Tal medida se deve a alguns fatos:
1) Em dezembro de 2013, com a previsão do término das Contratações vinculadas aos Telecentros, SES publicou pregão eletrônico para licitar serviços de operação e manutenção dos Telecentros;
2) Em razão de representações apresentadas perante o E. Tribunal de Contas do Município, a licitação foi suspensa por determinação dessa Corte em 23/01/14;
SES manifestou-se imediatamente sobre as representações, contudo, a Licitação permaneceu suspensa;
3) Neste interim houve auditoria dos Órgãos Técnicos do TCM que apontaram inconsistências no processo licitatório;
4) Diante dos referidos apontamentos, a SES decidiu revogar a Licitação e alterar substancialmente o Termo de Referência que delineia todo o escopo da futura contratação;
5) Para não haver solução de continuidade, SES decidiu prorrogar temporariamente os contratos com a empresa Zênega e o Instituto Idort, responsáveis pela manutenção técnica, logística, operação e conteúdo dos Telecentros.

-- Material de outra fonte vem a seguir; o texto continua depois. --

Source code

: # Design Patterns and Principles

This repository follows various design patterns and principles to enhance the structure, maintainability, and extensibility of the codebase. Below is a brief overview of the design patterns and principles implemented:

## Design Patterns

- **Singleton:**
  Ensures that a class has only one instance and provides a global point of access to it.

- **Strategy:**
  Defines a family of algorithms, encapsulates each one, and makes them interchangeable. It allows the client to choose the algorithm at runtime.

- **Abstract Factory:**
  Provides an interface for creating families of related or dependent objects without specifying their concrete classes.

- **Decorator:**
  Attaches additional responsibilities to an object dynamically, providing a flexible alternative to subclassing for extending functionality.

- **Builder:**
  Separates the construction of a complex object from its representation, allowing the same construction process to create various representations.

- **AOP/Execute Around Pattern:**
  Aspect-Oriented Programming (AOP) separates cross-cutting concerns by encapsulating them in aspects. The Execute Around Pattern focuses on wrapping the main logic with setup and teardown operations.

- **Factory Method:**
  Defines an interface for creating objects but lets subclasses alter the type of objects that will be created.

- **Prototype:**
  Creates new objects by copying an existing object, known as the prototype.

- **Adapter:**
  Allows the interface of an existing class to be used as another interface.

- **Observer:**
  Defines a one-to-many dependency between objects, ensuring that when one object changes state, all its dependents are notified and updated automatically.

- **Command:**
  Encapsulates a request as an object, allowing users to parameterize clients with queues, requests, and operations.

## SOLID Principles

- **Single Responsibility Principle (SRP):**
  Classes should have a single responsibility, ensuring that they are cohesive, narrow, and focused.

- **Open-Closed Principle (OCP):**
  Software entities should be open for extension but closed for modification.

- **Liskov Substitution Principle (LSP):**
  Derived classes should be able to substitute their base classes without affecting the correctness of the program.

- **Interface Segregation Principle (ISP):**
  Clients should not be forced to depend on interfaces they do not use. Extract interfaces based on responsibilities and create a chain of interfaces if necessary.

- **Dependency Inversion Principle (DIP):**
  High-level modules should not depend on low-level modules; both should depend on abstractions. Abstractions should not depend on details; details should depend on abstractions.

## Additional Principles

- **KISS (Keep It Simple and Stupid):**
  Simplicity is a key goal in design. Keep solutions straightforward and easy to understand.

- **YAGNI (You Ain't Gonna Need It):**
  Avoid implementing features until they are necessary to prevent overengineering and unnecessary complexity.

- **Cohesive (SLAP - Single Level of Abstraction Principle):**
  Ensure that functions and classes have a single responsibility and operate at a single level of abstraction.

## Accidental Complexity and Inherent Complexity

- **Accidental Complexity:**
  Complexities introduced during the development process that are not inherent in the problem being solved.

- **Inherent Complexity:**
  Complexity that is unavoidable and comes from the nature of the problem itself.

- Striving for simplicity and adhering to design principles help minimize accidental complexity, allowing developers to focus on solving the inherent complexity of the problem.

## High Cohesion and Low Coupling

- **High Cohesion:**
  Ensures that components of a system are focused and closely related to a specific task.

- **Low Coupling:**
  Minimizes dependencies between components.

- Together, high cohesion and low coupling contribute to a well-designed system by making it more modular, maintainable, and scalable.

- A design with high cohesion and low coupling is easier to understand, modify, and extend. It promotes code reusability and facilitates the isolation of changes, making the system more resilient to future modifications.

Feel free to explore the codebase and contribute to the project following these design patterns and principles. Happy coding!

A prorrogação com a Zênega se deu em 21/03/2014, por um período de 3 meses (entre 21/03 a 20/6);
6) A prorrogação com o Idort seria autorizada em 31/03/2014, com validade a partir de 01/04/2014. Entretanto, a documentação apresentada pela Entidade estava com a validade vencida, devendo a então contratada apresentar documentação válida e hábil a demonstrar as condições jurídicas para tanto. Ocorre que a Entidade não apresentou documentação que comprovasse a regularidade fiscal Municipal, documento este imprescindível, sem o qual ela não pode contratar com o Poder Público em qualquer das esferas. Assim, a Administração ficou impedida de efetuar a prorrogação. Sem esta formalidade as atividades decorrentes do contrato devem ser encerradas.
Esclarecemos ainda que a Secretaria de Serviços foi surpreendida com a não apresentação da documentação necessária por parte do Idort. Não restando outra alternativa senão a suspensão das atividades dos Telecentros, pois a Entidade era contratualmente responsável pelos profissionais que diariamente mantinham os Telecentros em funcionamento, sejam estes conveniados ou diretos.
Contamos com a compreensão de todos e enfatizamos que faremos todos os esforços para normalizar a situação com a maior brevidade possível.